I purchased her a while ago but never got around to showing off my baby corn snake, Nagini, over here. She hatched last August. She's a real sweetheart! 

Also, sorry for the low quality pictures but I don't own a good camera ATM.


----------



## Hey-Fay (Jul 8, 2013)

Isn't she beautiful!! I had a baby corn two years ago but sadly he passed. There was something wrong with him. The last day he was alive I picked him up and walked around the house with him, I put him back up and a few hours later when I went to check on him he had passed. 
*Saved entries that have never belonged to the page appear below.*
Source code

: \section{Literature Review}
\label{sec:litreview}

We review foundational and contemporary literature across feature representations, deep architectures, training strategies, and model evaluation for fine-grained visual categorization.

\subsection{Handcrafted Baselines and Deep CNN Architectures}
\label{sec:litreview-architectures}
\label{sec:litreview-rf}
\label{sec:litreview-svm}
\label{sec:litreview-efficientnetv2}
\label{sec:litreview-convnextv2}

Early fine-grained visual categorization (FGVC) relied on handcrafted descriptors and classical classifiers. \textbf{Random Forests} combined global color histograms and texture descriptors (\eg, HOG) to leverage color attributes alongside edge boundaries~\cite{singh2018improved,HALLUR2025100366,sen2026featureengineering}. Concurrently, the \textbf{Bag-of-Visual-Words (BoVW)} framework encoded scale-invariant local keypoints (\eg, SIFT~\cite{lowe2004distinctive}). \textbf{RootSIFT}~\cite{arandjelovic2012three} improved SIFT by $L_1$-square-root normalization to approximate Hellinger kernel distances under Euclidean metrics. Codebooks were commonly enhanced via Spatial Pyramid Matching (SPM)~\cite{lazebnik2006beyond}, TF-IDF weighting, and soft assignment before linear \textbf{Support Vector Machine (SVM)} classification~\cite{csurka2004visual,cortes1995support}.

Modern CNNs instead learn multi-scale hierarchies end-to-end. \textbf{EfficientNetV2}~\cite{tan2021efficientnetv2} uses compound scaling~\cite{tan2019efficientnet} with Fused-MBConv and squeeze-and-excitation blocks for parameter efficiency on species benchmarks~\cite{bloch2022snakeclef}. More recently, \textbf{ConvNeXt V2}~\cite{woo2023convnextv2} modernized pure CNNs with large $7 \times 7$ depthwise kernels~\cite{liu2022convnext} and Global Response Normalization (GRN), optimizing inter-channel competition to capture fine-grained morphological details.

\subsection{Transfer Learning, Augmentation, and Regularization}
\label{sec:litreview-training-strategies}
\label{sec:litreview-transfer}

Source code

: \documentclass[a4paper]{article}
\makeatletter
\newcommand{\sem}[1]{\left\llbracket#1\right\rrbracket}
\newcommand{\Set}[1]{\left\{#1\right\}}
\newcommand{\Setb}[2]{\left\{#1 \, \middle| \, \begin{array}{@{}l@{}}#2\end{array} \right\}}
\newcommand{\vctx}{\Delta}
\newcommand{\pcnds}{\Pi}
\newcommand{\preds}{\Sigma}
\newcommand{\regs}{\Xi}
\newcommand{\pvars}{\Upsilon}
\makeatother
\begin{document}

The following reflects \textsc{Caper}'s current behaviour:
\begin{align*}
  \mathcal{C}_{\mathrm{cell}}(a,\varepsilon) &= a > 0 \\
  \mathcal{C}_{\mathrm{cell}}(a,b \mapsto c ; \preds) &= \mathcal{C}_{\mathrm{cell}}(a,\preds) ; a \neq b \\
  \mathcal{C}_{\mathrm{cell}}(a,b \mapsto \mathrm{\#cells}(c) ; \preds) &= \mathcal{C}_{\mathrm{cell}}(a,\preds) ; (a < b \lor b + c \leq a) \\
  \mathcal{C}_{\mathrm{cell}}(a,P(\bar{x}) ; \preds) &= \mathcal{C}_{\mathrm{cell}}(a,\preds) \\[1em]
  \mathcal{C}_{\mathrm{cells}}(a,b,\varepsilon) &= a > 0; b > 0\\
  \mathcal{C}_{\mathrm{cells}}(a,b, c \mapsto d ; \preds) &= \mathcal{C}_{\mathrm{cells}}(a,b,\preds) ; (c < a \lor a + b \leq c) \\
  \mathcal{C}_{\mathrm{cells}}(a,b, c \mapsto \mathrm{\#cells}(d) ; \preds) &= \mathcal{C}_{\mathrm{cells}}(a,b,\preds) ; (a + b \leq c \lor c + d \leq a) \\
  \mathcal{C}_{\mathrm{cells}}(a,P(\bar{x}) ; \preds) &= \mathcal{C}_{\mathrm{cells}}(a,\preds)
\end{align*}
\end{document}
He was seriously the sweetest snake I've ever owned. He liked to be petted and would curl up on my chest while getting petted ;v;


----------



## Xerneas (Aug 6, 2013)

Hey-Fay said:


> Isn't she beautiful!! I had a baby corn two years ago but sadly he passed. There was something wrong with him. The last day he was alive I picked him up and walked around the house with him, I put him back up and a few hours later when I went to check on him he had passed.
> 
> He was seriously the sweetest snake I've ever owned. He liked to be petted and would curl up on my chest while getting petted ;v;


Thanks! She's in blue right now (about to shed for those unfamiliar with reptile phrases). Always an exciting time 

Wow, I'm really sorry to hear that, though. That's not the first time I've read about something like that happening out of nowhere. I don't know how old he was, but I've read many times that sometimes the babies just fail to thrive -- they're just so delicate.


----------



## Hey-Fay (Jul 8, 2013)

He was about a quarter smaller than your girl. I dug up some pictures of him just now to show you 

View attachment 139937

View attachment 139945
Thats the end of his tail at his jaw


----------



## Xerneas (Aug 6, 2013)

Hey-Fay said:


> He was about a quarter smaller than your girl. I dug up some pictures of him just now to show you
> 
> View attachment 139937
> 
> ...


Awww! What a cutie pie! Sorry for your loss... He looks like he was a real sweetie!


----------



## Hey-Fay (Jul 8, 2013)

Thank you, he was very sweet. My mum, who is terrified of snakes and lives in NC while I live in MI, was wigged out when i told her I got him lol
I could mentally see the heebe jebbie dance she did while talking on the phone with me XD


----------



## delilahrene (Nov 1, 2013)

She is beautiful! I can always appreciate a good snake, but do not think I would want one for myself. I am a furry pet person .


----------



## Hey-Fay (Jul 8, 2013)

I adore snakes but I'll never have one that eats small animals. Next one I get will either be a garder, a Rough Green Snake, or a worm snake. All of which can survive on insects! The garder eats mice but doesn't need them to survive, whoo hoo!


----------



## Xerneas (Aug 6, 2013)

delilahrene said:


> She is beautiful! I can always appreciate a good snake, but do not think I would want one for myself. I am a furry pet person .


Thank you!

To each their own


----------



## Charlottesmom (Nov 27, 2013)

Love corn snakes! My kids and I always flock to them at the pet shop, such sweet personalities too. BUT I could never have a snake due to the feeding, I couldn't even hack frozen pinkies (worked at a pet shop years ago and we started carrying frozen mice for snake food, we got curious and opened a package....I felt so bad for the poor little baby!). I will admire snakes from afar, videos on youtube, pet shop snakes and pictures of cuties like yours. :0)


----------